The announcement didn’t included any information on what the threshold for free access was, but no doubt details will start to filter out shortly as organisations start making use of these new data assets.

An update on the World Bank’s Spatial Agent

May 28, 2018 5 comments
It sounds like a modern detective novel, but the Spatial Agent is actually a new, free app from the World Bank that offers one-stop access to interactive maps and charts of national, regional, and global datasets.  Jill Clark reviewed this site on our blog here. As we have written about data sources on this blog for nearly six years, and covered this topic in our book, the phrase “one-stop access” naturally caught my attention.  Could the Spatial Agent truly be all that it claims to be?

 

To find out, I began by watching a webinar that Mr Harshadeep recently conducted, which is as of this writing, still available online, here, after a short registration process.  In the webinar, and after my subsequent investigations, I was amazed at how the Spatial Agent as an app could bring together on-demand thousands of free, public-domain spatial data and analytical services (from in-situ and earth observation sources and also live cloud computing services).  It represents the data from sources such as the UN, NASA, NOAA, ESA, World Bank, many universities, and thousands of other sources, covering themes such as social (poverty, water supply), environmental (land use, biodiversity), economic (GDP, energy), and climate (snow cover, precipitation, for example).

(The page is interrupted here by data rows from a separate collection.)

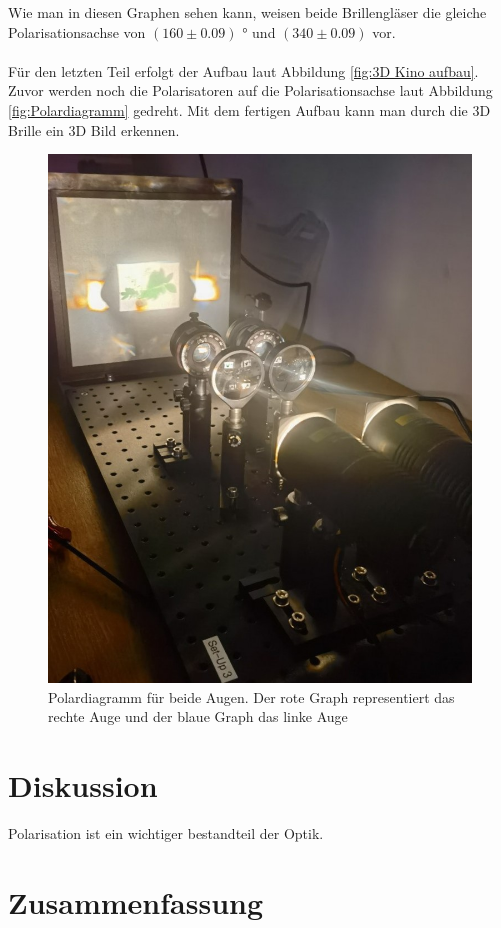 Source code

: \documentclass[12pt,a4paper,twoside]{article}
\begin{document}
\noindent
Wie man in diesen Graphen sehen kann, weisen beide Brillengläser die gleiche Polarisationsachse von $(160 \pm 0.09)$ ° und $(340 \pm 0.09)$ vor. 
\\
\\
Für den letzten Teil erfolgt der Aufbau laut Abbildung \ref{fig:3D Kino aufbau}. 
Zuvor werden noch die Polarisatoren auf die Polarisationsachse laut Abbildung \ref{fig:Polardiagramm} gedreht. 
Mit dem fertigen Aufbau kann man durch die 3D Brille ein 3D Bild erkennen. 

\begin{figure}[H]
    \centering
    \includegraphics[width=0.6\linewidth]{nudes/3d kino aufbau.jpg}
    \caption{Polardiagramm für beide Augen. Der rote Graph representiert das rechte Auge und der blaue Graph das linke Auge}
    \label{fig:3D Projektion}
\end{figure}



\section{Diskussion} %
Polarisation ist ein wichtiger bestandteil der Optik. 

\section{Zusammenfassung} %



\printbibliography[heading=bibintoc]
\end{document}
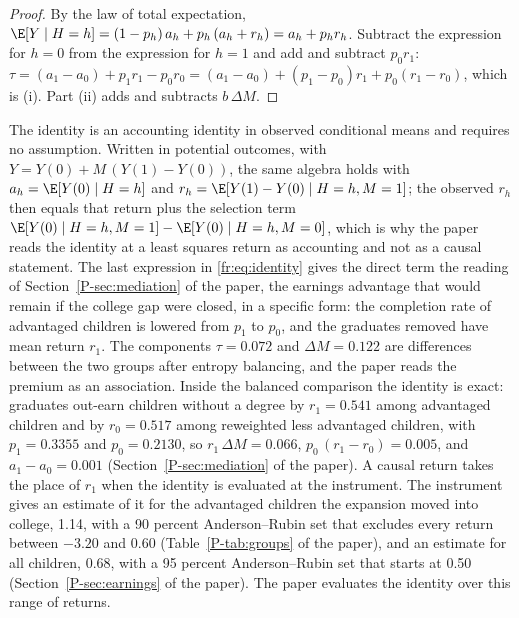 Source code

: \begin{proof}
By the law of total expectation, $\E[Y \mid H = h] = (1 - p_h)\,a_h + p_h\,(a_h + r_h) = a_h + p_h r_h$. Subtract the expression for $h = 0$
from the expression for $h = 1$ and add and subtract $p_0 r_1$:
$\tau = (a_1 - a_0) + p_1 r_1 - p_0 r_0 = (a_1 - a_0) + (p_1 - p_0)r_1 + p_0(r_1 - r_0)$,
which is (i). Part (ii) adds and subtracts $b\,\Delta M$.
\end{proof}

The identity is an accounting identity in observed conditional means and
requires no assumption. Written in potential outcomes, with
$Y = Y(0) + M\,(Y(1) - Y(0))$, the same algebra holds with
$a_h = \E[Y(0) \mid H = h]$ and $r_h = \E[Y(1) - Y(0) \mid H = h, M = 1]$;
the observed $r_h$ then equals that return plus the selection term
$\E[Y(0) \mid H = h, M = 1] - \E[Y(0) \mid H = h, M = 0]$, which is why the
paper reads the identity at a least squares return as accounting and not as
a causal statement. The last expression in \eqref{fr:eq:identity} gives the
direct term the reading of Section~\ref{P-sec:mediation} of the paper, the
earnings advantage that would remain if the college gap were closed, in a
specific form: the completion rate of advantaged children is lowered from
$p_1$ to $p_0$, and the graduates removed have mean return $r_1$. The
components $\tau = 0.072$ and $\Delta M = 0.122$ are differences between
the two groups after entropy balancing, and the paper reads the premium
as an association. Inside the balanced comparison the identity is exact:
graduates out-earn children without a degree by $r_1 = 0.541$ among
advantaged children and by $r_0 = 0.517$ among reweighted less advantaged
children, with $p_1 = 0.3355$ and $p_0 = 0.2130$, so
$r_1\,\Delta M = 0.066$, $p_0\,(r_1 - r_0) = 0.005$, and
$a_1 - a_0 = 0.001$ (Section~\ref{P-sec:mediation} of the paper). A causal
return takes the place of $r_1$ when the identity is evaluated at the
instrument. The instrument gives an estimate of it for the advantaged
children the expansion moved into college, 1.14, with a 90 percent
Anderson--Rubin set that excludes every return between $-3.20$ and 0.60
(Table~\ref{P-tab:groups} of the paper), and an estimate for all children,
0.68, with a 95 percent Anderson--Rubin set that starts at 0.50
(Section~\ref{P-sec:earnings} of the paper). The paper evaluates the identity
over this range of returns.

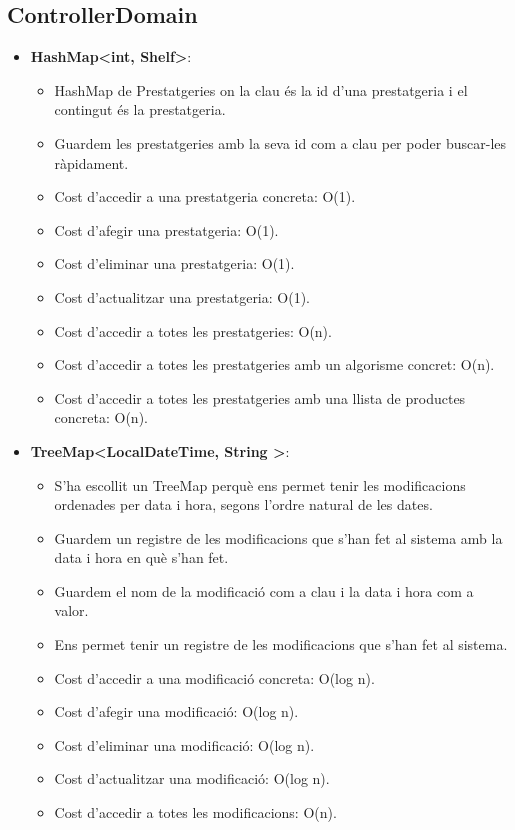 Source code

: \documentclass[a4paper, t]{article}
\begin{document}
\subsection{ControllerDomain}
\begin{itemize}
    \item \textbf{HashMap\textless int, Shelf\textgreater}: 
    \begin{itemize}
        \item HashMap de Prestatgeries on la clau és la id d’una prestatgeria i el contingut és la prestatgeria.
        \item Guardem les prestatgeries amb la seva id com a clau per poder buscar-les ràpidament.
        \item Cost d’accedir a una prestatgeria concreta: O(1).
        \item Cost d’afegir una prestatgeria: O(1).
        \item Cost d’eliminar una prestatgeria: O(1).
        \item Cost d’actualitzar una prestatgeria: O(1).
        \item Cost d’accedir a totes les prestatgeries: O(n).
        \item Cost d’accedir a totes les prestatgeries amb un algorisme concret: O(n).
        \item Cost d’accedir a totes les prestatgeries amb una llista de productes concreta: O(n).
    \end{itemize}

    \item \textbf{TreeMap\textless LocalDateTime, String \textgreater}:
    \begin{itemize}
        \item S'ha escollit un TreeMap perquè ens permet tenir les modificacions ordenades per data i hora, segons l'ordre natural de les dates.
        \item Guardem un registre de les modificacions que s’han fet al sistema amb la data i hora en què s’han fet.
        \item Guardem el nom de la modificació com a clau i la data i hora com a valor.
        \item Ens permet tenir un registre de les modificacions que s’han fet al sistema.
        \item Cost d’accedir a una modificació concreta: O(log n).
        \item Cost d’afegir una modificació: O(log n).
        \item Cost d’eliminar una modificació: O(log n).
        \item Cost d’actualitzar una modificació: O(log n).
        \item Cost d’accedir a totes les modificacions: O(n).
    \end{itemize}
\end{itemize}
\end{document}
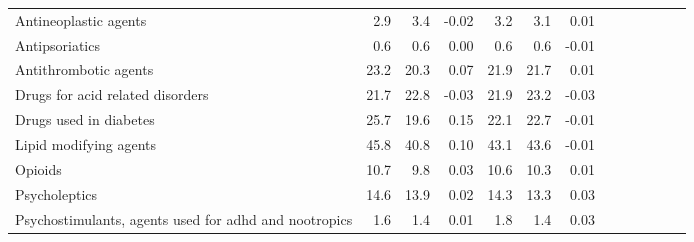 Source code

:\documentclass[11pt,]{article}
\begin{document}
\begin{longtable}{lrrrrrrrrrrrr}
      Antineoplastic agents &  2.9 &  3.4 & -0.02 &  3.2 &  3.1 &  0.01 \\ 
      Antipsoriatics &  0.6 &  0.6 &  0.00 &  0.6 &  0.6 & -0.01 \\ 
      Antithrombotic agents & 23.2 & 20.3 &  0.07 & 21.9 & 21.7 &  0.01 \\ 
      Drugs for acid related disorders & 21.7 & 22.8 & -0.03 & 21.9 & 23.2 & -0.03 \\ 
      Drugs used in diabetes & 25.7 & 19.6 &  0.15 & 22.1 & 22.7 & -0.01 \\ 
      Lipid modifying agents & 45.8 & 40.8 &  0.10 & 43.1 & 43.6 & -0.01 \\ 
      Opioids & 10.7 &  9.8 &  0.03 & 10.6 & 10.3 &  0.01 \\ 
      Psycholeptics & 14.6 & 13.9 &  0.02 & 14.3 & 13.3 &  0.03 \\ 
      Psychostimulants, agents used for adhd and nootropics &  1.6 &  1.4 &  0.01 &  1.8 &  1.4 &  0.03 \\ 
   \bottomrule\end{longtable}
\clearpage
{}
\end{document}
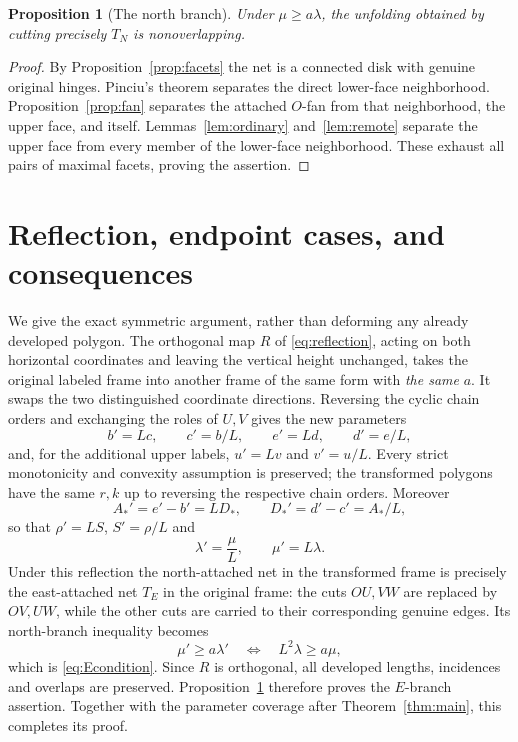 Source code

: \documentclass[a4paper,11pt]{amsart}
\newtheorem{proposition}[theorem]{Proposition}
\begin{document}
\begin{proposition}[The north branch]\label{prop:north}
Under $\mu\geq a\lambda$, the unfolding obtained by cutting precisely $T_N$ is nonoverlapping.
\end{proposition}
\begin{proof}
By Proposition~\ref{prop:facets} the net is a connected disk with genuine original hinges. Pinciu's theorem separates the direct lower-face neighborhood. Proposition~\ref{prop:fan} separates the attached $O$-fan from that neighborhood, the upper face, and itself. Lemmas~\ref{lem:ordinary} and~\ref{lem:remote} separate the upper face from every member of the lower-face neighborhood. These exhaust all pairs of maximal facets, proving the assertion.
\end{proof}

\section{Reflection, endpoint cases, and consequences}
We give the exact symmetric argument, rather than deforming any already developed polygon. The orthogonal map $R$ of \eqref{eq:reflection}, acting on both horizontal coordinates and leaving the vertical height unchanged, takes the original labeled frame into another frame of the same form with \emph{the same} $a$. It swaps the two distinguished coordinate directions. Reversing the cyclic chain orders and exchanging the roles of $U,V$ gives the new parameters
\[
 b'=Lc,\qquad c'=b/L,\qquad
 e'=Ld,\qquad d'=e/L,
\]
and, for the additional upper labels, $u'=Lv$ and $v'=u/L$. Every strict monotonicity and convexity assumption is preserved; the transformed polygons have the same $r,k$ up to reversing the respective chain orders. Moreover
\[
 A_*'=e'-b'=LD_*,\qquad
 D_*'=d'-c'=A_*/L,
\]
so that $\rho'=LS$, $S'=\rho/L$ and
\begin{equation}\label{eq:refparameters}
 \lambda'=\frac\mu L,\qquad \mu'=L\lambda.
\end{equation}
Under this reflection the north-attached net in the transformed frame is precisely the east-attached net $T_E$ in the original frame: the cuts $OU,VW$ are replaced by $OV,UW$, while the other cuts are carried to their corresponding genuine edges. Its north-branch inequality becomes
\[
 \mu'\geq a\lambda'
 \quad\Longleftrightarrow\quad
 L^2\lambda\geq a\mu,
\]
which is \eqref{eq:Econdition}. Since $R$ is orthogonal, all developed lengths, incidences and overlaps are preserved. Proposition~\ref{prop:north} therefore proves the $E$-branch assertion. Together with the parameter coverage after Theorem~\ref{thm:main}, this completes its proof.
\end{document}
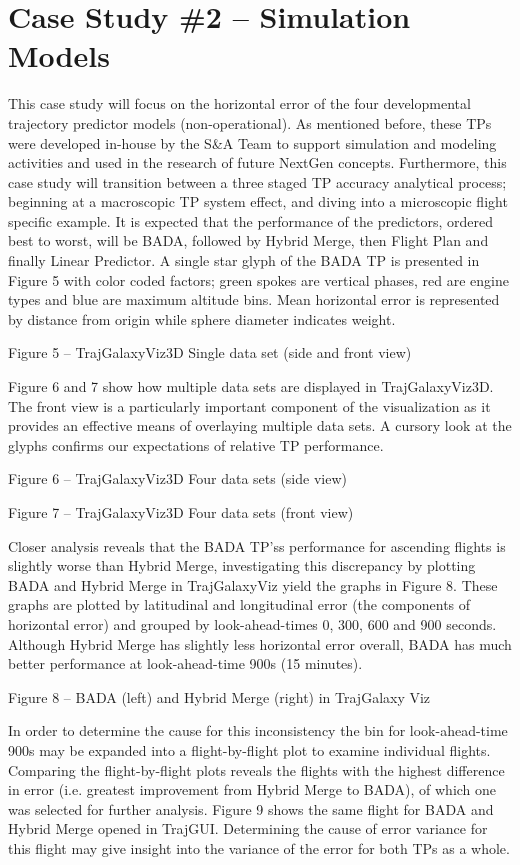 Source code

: \documentclass[]{article}
\begin{document}
\section{Case Study \#2 – Simulation Models}
\label{caseStudy2}
This case study will focus on the horizontal error of the four developmental trajectory predictor models (non-operational). As mentioned before, these TPs were developed in-house by the S\&A Team to support simulation and modeling activities and used in the research of future NextGen concepts. Furthermore, this case study will transition between a three staged TP accuracy analytical process; beginning at a macroscopic TP system effect, and diving into a microscopic flight specific example. It is expected that the performance of the predictors, ordered best to worst, will be BADA, followed by Hybrid Merge, then Flight Plan and finally Linear Predictor. A single star glyph of the BADA TP is presented in Figure 5 with color coded factors; green spokes are vertical phases, red are engine types and blue are maximum altitude bins. Mean horizontal error is represented by distance from origin while sphere diameter indicates weight.

 
Figure 5 – TrajGalaxyViz3D Single data set (side and front view)

Figure 6 and 7 show how multiple data sets are displayed in TrajGalaxyViz3D. The front view is a particularly important component of the visualization as it provides an effective means of overlaying multiple data sets. A cursory look at the glyphs confirms our expectations of relative TP performance.


Figure 6 – TrajGalaxyViz3D Four data sets (side view)


Figure 7 – TrajGalaxyViz3D Four data sets (front view)

Closer analysis reveals that the BADA TP’ss performance for ascending flights is slightly worse than Hybrid Merge, investigating this discrepancy by plotting BADA and Hybrid Merge in TrajGalaxyViz yield the graphs in Figure 8. These graphs are plotted by latitudinal and longitudinal error (the components of horizontal error) and grouped by look-ahead-times 0, 300, 600 and 900 seconds. Although Hybrid Merge has slightly less horizontal error overall, BADA has much better performance at look-ahead-time 900s (15 minutes).


Figure 8 – BADA (left) and Hybrid Merge (right) in TrajGalaxy Viz

In order to determine the cause for this inconsistency the bin for look-ahead-time 900s may be expanded into a flight-by-flight plot to examine individual flights. Comparing the flight-by-flight plots reveals the flights with the highest difference in error (i.e. greatest improvement from Hybrid Merge to BADA), of which one was selected for further analysis. Figure 9 shows the same flight for BADA and Hybrid Merge opened in TrajGUI. Determining the cause of error variance for this flight may give insight into the variance of the error for both TPs as a whole.
\end{document}
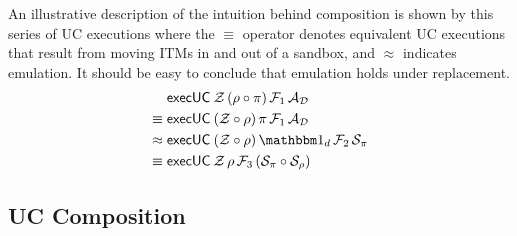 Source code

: An illustrative description of the intuition behind composition is shown by this series of UC executions where the $\equiv$ operator denotes equivalent UC executions that result from moving ITMs in and out of a sandbox, and $\approx$ indicates emulation. It should be easy to conclude that emulation holds under replacement.
\begin{align}
& \msf{execUC} \: \Z \, (\rho \circ \pi) \, \F_1 \, \DA \\
\equiv \; & \msf{execUC} \: (\Z \circ \rho) \, \pi \, \F_1 \, \DA \\
\approx \; & \msf{execUC} \: (\Z \circ \rho) \, \idealP \, \F_2 \, \SIM{\pi} \\
\equiv \; & \msf{execUC} \: \Z \, \rho \, \F_3 \, (\SIM{\pi} \circ \SIM{\rho})
\end{align}



\subsection{UC Composition}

The goal of the Spatial Agent is to offer solutions to many of the development challenges faced across the globe, which are often hampered by the poor availability of spatial data. For example, the app can be used to determine the areas in Madagascar that are susceptible to cyclones, or the areas in India that have high child malnutrition, or discovering the major exports of Vietnam, or determining how fast the population in Lagos is rising.  As these examples show, the Spatial Agent’s data cross boundaries, disciplines, and cover many different scales.  The Spatial Agent is the creation of Nagaraja Harshadeep, the lead environmental specialist and global lead for watersheds at the World Bank.  Mr Harshadeep has decades of experience working with spatial data and the application reflects his knowledge and passion.  There is much more than maps and imagery here, but rich tabular databases and other services, and the metadata for each of the data sets is quite robust.

I have been a long time fan of the spatial data from the World Bank, and use their data in several systems, including many layers available in ArcGIS Online.  The major limitation with the Spatial Agent app at this point that I can see is that it is just that — an app.  Therefore it only works on mobile phones and tablets.  I understand in part why it is focused on these devices–these are what many people are using day to day in their work.  Still, to bring the data sets into a GIS and more fully use them, I would love to see its capabilities inside of a series of user-driven interfaces that could be run in a standard web browser on a computer where I also have GIS and statistics tools available to me.  But I was glad to see this note about this very thing on the project’s site:  “The web version is being developed with the Bank’s Global Reach effort for launch later this year.”  Since the data and documentation are so rich on this site, I look forward to finding out how we will be able to use the services in a GIS.  Even without a GIS, the Spatial Agent is already very useful, because it is helping to bring data-driven decisions to daily decision making.

 

Two views of the hundreds of data layers and statistics available via the Spatial Agent.